The current admissions scandal (see Frank Bruni’s take in the New York Times, for example) sheds a light on a sinister side of today’s higher education: the widespread definition of success by how many students a university chooses not to serve, the corresponding obsession by the rich and famous to do whatever it takes to gain access to the status and privilege of the highly selective institution, and the resulting threat to the social-equalizing mission of higher ed, that rather than compensate for social inequalities of opportunity ends up contributing to their perpetuation.
Silver lining of the scandal: It will hopefully help highlight the work of universities like ours that are not willing to choose between academic excellence and inclusion but are committed to doing both: to providing access to excellence, to measuring our success by how many people we help grow, while at the same time contributing to scientific progress and economic vibrancy on par with the leading research universities in the country.
We appreciate that press at home and abroad have taken notice of these efforts.

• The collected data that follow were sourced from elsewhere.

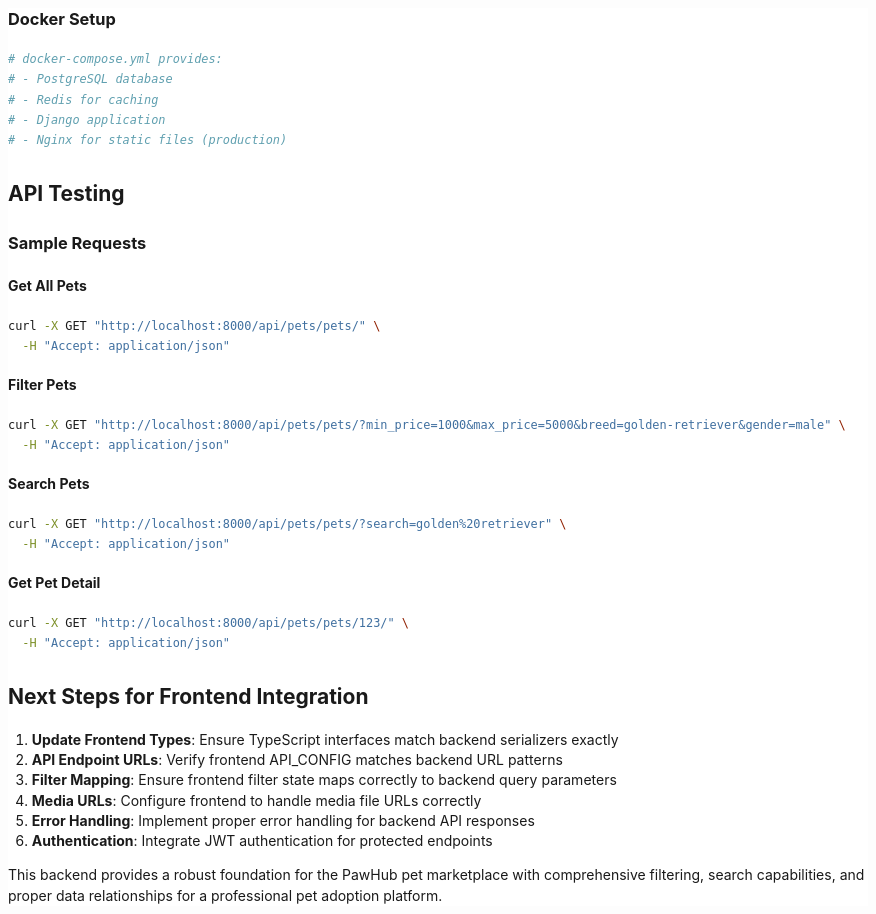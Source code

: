 
### Docker Setup

```yaml
# docker-compose.yml provides:
# - PostgreSQL database
# - Redis for caching
# - Django application
# - Nginx for static files (production)
```

## API Testing

### Sample Requests

#### Get All Pets

```bash
curl -X GET "http://localhost:8000/api/pets/pets/" \
  -H "Accept: application/json"
```

#### Filter Pets

```bash
curl -X GET "http://localhost:8000/api/pets/pets/?min_price=1000&max_price=5000&breed=golden-retriever&gender=male" \
  -H "Accept: application/json"
```

#### Search Pets

```bash
curl -X GET "http://localhost:8000/api/pets/pets/?search=golden%20retriever" \
  -H "Accept: application/json"
```

#### Get Pet Detail

```bash
curl -X GET "http://localhost:8000/api/pets/pets/123/" \
  -H "Accept: application/json"
```

## Next Steps for Frontend Integration

1. **Update Frontend Types**: Ensure TypeScript interfaces match backend serializers exactly
2. **API Endpoint URLs**: Verify frontend API_CONFIG matches backend URL patterns
3. **Filter Mapping**: Ensure frontend filter state maps correctly to backend query parameters
4. **Media URLs**: Configure frontend to handle media file URLs correctly
5. **Error Handling**: Implement proper error handling for backend API responses
6. **Authentication**: Integrate JWT authentication for protected endpoints

This backend provides a robust foundation for the PawHub pet marketplace with comprehensive filtering, search capabilities, and proper data relationships for a professional pet adoption platform.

A Washington Post columnist recently referred to Mason as a “university of strivers.”
El País cited Mason as a university for “young people who truly want to learn.”
An April 9 article in Forbes, “Creating Good from the Admissions Scandal,” pointed out that some colleges and universities are doing more to serve first-generation students. “Best example,” the article stated, “tight collaboration between Northern Virginia Community College (NOVA) and nearby George Mason University. Thousands of NOVA students get tracked quickly into Mason and stay on track to earn bachelor’s degrees in four years.”
We proudly embrace these descriptions of Mason. Each captures the essence of our university.